» Your instructions
Report each line of the material below where the word "public" can be found.

Start of Data for review

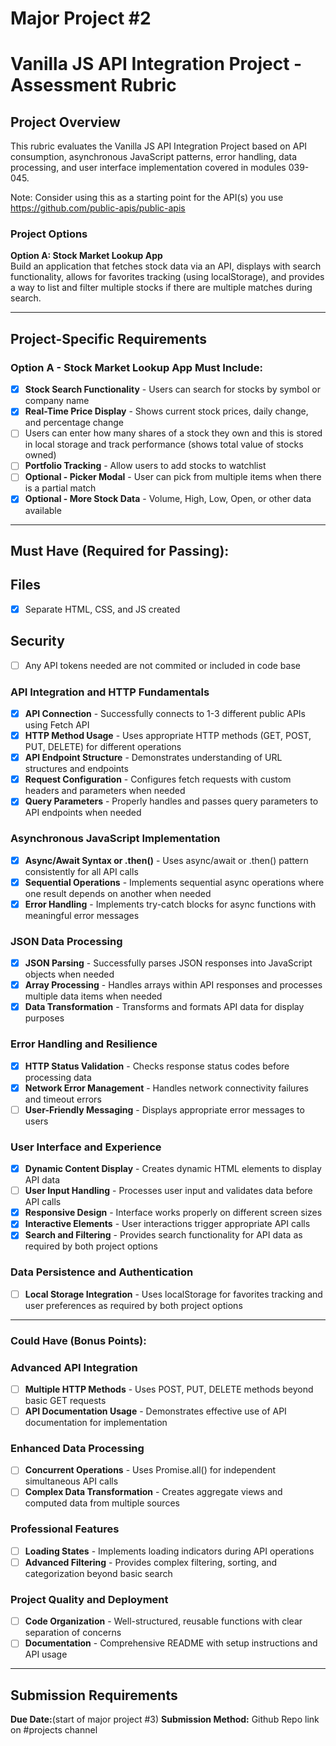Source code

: # Major Project #2

# Vanilla JS API Integration Project - Assessment Rubric

## Project Overview

This rubric evaluates the Vanilla JS API Integration Project based on API consumption, asynchronous JavaScript patterns, error handling, data processing, and user interface implementation covered in modules 039-045.

Note: Consider using this as a starting point for the API(s) you use https://github.com/public-apis/public-apis

### Project Options

**Option A: Stock Market Lookup App**  
Build an application that fetches stock data via an API, displays with search functionality, allows for favorites tracking (using localStorage), and provides a way to list and filter multiple stocks if there are multiple matches during search.

---

## **Project-Specific Requirements**

### **Option A - Stock Market Lookup App Must Include:**

- [x] **Stock Search Functionality** - Users can search for stocks by symbol or company name
- [x] **Real-Time Price Display** - Shows current stock prices, daily change, and percentage change
- [ ] Users can enter how many shares of a stock they own and this is stored in local storage and track performance (shows total value of stocks owned)
- [ ] **Portfolio Tracking** - Allow users to add stocks to watchlist
- [ ] **Optional - Picker Modal** - User can pick from multiple items when there is a partial match
- [x] **Optional - More Stock Data** - Volume, High, Low, Open, or other data available

---

## **Must Have (Required for Passing):**

## Files

- [x] Separate HTML, CSS, and JS created

## Security

- [ ] Any API tokens needed are not commited or included in code base

### **API Integration and HTTP Fundamentals**

- [x] **API Connection** - Successfully connects to 1-3 different public APIs using Fetch API
- [x] **HTTP Method Usage** - Uses appropriate HTTP methods (GET, POST, PUT, DELETE) for different operations
- [x] **API Endpoint Structure** - Demonstrates understanding of URL structures and endpoints
- [x] **Request Configuration** - Configures fetch requests with custom headers and parameters when needed
- [x] **Query Parameters** - Properly handles and passes query parameters to API endpoints when needed

### **Asynchronous JavaScript Implementation**

- [x] **Async/Await Syntax or .then()** - Uses async/await or .then() pattern consistently for all API calls
- [x] **Sequential Operations** - Implements sequential async operations where one result depends on another when needed
- [x] **Error Handling** - Implements try-catch blocks for async functions with meaningful error messages

### **JSON Data Processing**

- [x] **JSON Parsing** - Successfully parses JSON responses into JavaScript objects when needed
- [x] **Array Processing** - Handles arrays within API responses and processes multiple data items when needed
- [x] **Data Transformation** - Transforms and formats API data for display purposes

### **Error Handling and Resilience**

- [x] **HTTP Status Validation** - Checks response status codes before processing data
- [x] **Network Error Management** - Handles network connectivity failures and timeout errors
- [ ] **User-Friendly Messaging** - Displays appropriate error messages to users

### **User Interface and Experience**

- [x] **Dynamic Content Display** - Creates dynamic HTML elements to display API data
- [ ] **User Input Handling** - Processes user input and validates data before API calls
- [x] **Responsive Design** - Interface works properly on different screen sizes
- [x] **Interactive Elements** - User interactions trigger appropriate API calls
- [x] **Search and Filtering** - Provides search functionality for API data as required by both project options

### **Data Persistence and Authentication**

- [ ] **Local Storage Integration** - Uses localStorage for favorites tracking and user preferences as required by both project options

---

### **Could Have (Bonus Points):**

### **Advanced API Integration**

- [ ] **Multiple HTTP Methods** - Uses POST, PUT, DELETE methods beyond basic GET requests
- [ ] **API Documentation Usage** - Demonstrates effective use of API documentation for implementation

### **Enhanced Data Processing**

- [ ] **Concurrent Operations** - Uses Promise.all() for independent simultaneous API calls
- [ ] **Complex Data Transformation** - Creates aggregate views and computed data from multiple sources

### **Professional Features**

- [ ] **Loading States** - Implements loading indicators during API operations
- [ ] **Advanced Filtering** - Provides complex filtering, sorting, and categorization beyond basic search

### **Project Quality and Deployment**

- [ ] **Code Organization** - Well-structured, reusable functions with clear separation of concerns
- [ ] **Documentation** - Comprehensive README with setup instructions and API usage

---

## Submission Requirements

**Due Date:**(start of major project #3)
**Submission Method:** Github Repo link on #projects channel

End of Data for review

» Result for this exercise
Note: Consider using this as a starting point for the API(s) you use https://github.com/public-apis/public-apis
- [x] **API Connection** - Successfully connects to 1-3 different public APIs using Fetch API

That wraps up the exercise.